The present disclosure further provides a computer-readable storage medium storing a computer program, where when executed by a processor, the computer program implements the steps of the vehicle positioning method in a weak GNSS environment according to any one of the above embodiments.

The present disclosure has the following beneficial effects:

The objective of the present disclosure is to provide a vehicle positioning method and system in a weak GNSS environment without adding other vehicle-mounted sensors. This method trains the position prediction neural network and the position correction neural network in stages to improve the vehicle positioning performance of the GNSS/INS integrated navigation system under weak GNSS conditions. Both neural networks use the outputs of the inertial navigation system as network inputs. In the first stage, the error between the GNSS system and the INS system is used as supervision information to train the position prediction network; in the second stage, the residual error between GNSS measured value and GNSS predicted value is used as supervision information to train the position correction network. The trained prediction network and correction network are used simultaneously to predict the vehicle position in the weak GNSS environment.

BRIEF DESCRIPTION OF DRAWINGS

FIG. 1 is a flowchart of steps of a vehicle positioning method a in a weak GNSS environment provided by the present disclosure;

FIG. 2 is a schematic diagram of installation of related devices such as a GNSS/INS micro-electromechanical system and a GNSS antenna provided by the present disclosure;

FIG. 3 is a schematic diagram of a training process of a position prediction network and a position correction network provided by the present disclosure;

FIG. 4 is a schematic diagram of use of a position prediction network and a correction network provided by the present disclosure in a weak GNSS environment or in case of GNSS interruption;

FIG. 5 is a schematic diagram of a process from training to using a position prediction network and a position correction network provided by the present disclosure; and

FIG. 6 is a schematic diagram of a vehicle positioning system in a weak GNSS environment provided by the present disclosure.

DETAILED DESCRIPTION OF THE EMBODIMENTS

In order to make those skilled in the art better understand the solution of the present disclosure, the technical solutions in the embodiments of the present disclosure will be clearly and completely described below in conjunction with the drawings in the embodiments of the present disclosure. Apparently, the described embodiments are only embodiments of a part of the present disclosure, rather than all the embodiments. Based on the embodiments of the present disclosure, all other embodiments obtained by those of ordinary skill in the art without making creative labor should fall within the scope of protection of the present disclosure.

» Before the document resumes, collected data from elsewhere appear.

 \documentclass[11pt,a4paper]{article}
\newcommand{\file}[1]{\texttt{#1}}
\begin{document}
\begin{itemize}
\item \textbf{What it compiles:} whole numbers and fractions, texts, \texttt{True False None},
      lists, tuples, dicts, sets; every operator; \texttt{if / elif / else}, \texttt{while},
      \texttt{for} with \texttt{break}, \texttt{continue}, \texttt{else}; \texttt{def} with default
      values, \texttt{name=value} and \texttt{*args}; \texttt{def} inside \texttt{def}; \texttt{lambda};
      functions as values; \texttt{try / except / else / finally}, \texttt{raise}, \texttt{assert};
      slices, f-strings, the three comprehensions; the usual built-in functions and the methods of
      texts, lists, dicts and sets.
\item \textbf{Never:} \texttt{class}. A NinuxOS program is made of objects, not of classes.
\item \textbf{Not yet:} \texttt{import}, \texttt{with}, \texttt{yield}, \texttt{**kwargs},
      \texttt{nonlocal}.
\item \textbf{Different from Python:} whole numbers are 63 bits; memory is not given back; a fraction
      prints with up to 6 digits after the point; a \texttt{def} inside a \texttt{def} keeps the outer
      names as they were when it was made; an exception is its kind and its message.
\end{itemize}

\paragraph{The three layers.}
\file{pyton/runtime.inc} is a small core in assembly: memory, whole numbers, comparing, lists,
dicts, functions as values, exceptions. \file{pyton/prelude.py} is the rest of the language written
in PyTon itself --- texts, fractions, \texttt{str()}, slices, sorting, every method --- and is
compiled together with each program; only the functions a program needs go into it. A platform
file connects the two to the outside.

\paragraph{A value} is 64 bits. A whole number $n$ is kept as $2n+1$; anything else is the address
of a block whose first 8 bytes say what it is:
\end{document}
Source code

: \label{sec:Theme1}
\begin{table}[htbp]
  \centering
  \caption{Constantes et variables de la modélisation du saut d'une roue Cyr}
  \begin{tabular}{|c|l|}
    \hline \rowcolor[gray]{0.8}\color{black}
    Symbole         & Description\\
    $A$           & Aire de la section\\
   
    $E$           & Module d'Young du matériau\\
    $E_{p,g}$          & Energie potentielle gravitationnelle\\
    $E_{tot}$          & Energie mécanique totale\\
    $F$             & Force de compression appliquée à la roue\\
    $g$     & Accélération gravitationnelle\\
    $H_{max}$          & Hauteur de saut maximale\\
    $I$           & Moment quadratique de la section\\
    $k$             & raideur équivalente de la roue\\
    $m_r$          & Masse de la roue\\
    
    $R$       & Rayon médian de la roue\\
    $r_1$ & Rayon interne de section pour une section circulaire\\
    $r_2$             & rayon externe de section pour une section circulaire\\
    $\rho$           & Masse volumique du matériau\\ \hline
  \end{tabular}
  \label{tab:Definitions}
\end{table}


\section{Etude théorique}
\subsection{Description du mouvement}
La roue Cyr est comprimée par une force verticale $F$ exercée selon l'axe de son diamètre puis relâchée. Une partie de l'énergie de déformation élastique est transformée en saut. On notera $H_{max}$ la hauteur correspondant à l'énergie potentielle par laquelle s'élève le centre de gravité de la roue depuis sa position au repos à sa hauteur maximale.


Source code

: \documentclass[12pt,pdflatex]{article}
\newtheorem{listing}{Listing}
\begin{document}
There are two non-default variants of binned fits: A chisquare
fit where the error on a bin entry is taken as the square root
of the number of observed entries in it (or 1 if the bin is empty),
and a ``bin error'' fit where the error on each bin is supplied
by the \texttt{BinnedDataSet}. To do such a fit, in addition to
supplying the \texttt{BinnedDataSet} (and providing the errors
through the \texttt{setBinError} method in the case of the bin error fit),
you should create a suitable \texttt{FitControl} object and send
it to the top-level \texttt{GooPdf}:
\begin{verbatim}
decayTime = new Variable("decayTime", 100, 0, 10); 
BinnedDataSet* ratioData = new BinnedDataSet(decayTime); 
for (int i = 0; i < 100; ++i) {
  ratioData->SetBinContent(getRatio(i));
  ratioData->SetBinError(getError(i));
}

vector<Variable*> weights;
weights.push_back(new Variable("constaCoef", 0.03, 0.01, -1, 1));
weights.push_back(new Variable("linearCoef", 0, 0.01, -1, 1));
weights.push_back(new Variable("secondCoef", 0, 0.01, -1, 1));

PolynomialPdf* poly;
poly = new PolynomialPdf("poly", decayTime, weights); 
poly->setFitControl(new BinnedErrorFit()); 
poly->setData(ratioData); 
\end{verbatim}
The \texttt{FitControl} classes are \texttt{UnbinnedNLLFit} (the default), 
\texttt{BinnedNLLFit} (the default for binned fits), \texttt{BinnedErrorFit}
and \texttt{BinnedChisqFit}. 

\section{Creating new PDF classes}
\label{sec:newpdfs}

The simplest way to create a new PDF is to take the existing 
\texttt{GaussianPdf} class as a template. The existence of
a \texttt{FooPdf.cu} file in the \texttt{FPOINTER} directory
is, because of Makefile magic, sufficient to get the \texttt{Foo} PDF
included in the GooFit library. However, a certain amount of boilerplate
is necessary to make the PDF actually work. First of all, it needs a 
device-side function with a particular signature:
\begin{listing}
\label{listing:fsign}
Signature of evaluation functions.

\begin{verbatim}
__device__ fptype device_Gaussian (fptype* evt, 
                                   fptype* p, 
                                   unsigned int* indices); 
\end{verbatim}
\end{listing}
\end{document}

It should be noted that the terms “first”, “second”, and the like in the Description and Claims of the present disclosure and the above drawings are used to distinguish similar objects, and are not necessarily used to describe a specific order or sequence. It is to be understood that the terms so used are interchangeable under appropriate circumstances such that the embodiments of the present disclosure described herein are capable of being practiced in sequences other than those illustrated or described herein. In addition, the terms “comprises,” “comprising,” and “having,” and any variations thereof, are intended to cover non-exclusive inclusions. For example, a process, method, system, product, or apparatus that includes a series of steps or elements is not necessarily limited to those steps or elements explicitly listed, but may include other steps or elements not explicitly listed or inherent to such process, method, product, or apparatus.

The present disclosure is described in detail below with reference to the accompanying drawings and specific embodiments.

The present disclosure provides a vehicle positioning method in a weak GNSS environment, as shown in FIG. 1. It should be noted that, in this embodiment, a GNSS/INS combined navigation system is taken as an example, and the data acquisition device used includes a high-precision micro-electromechanical combined navigation system installed in the vehicle and a set of GNSS antennas for receiving satellite signals, an industrial control computer for recording the GNSS logs of the combined navigation system, and a power supply device supporting the above device. The device installation is shown in FIG. 2. The calibrated integrated navigation system and industrial control computer are fixed on the rear part of the car and connected to the GNSS antenna through a feeder. The GNSS antennas are screwed onto two strong magnetic chucks and fixed in the forward and backward directions of the autonomous vehicle. They should be placed at the highest point of the autonomous vehicle as much as possible to ensure that they can receive good GNSS signals. At the same time, it is necessary to ensure that the connecting line formed by the phase centers of the two GNSS antennas is consistent with or parallel to the central axis of the test carrier.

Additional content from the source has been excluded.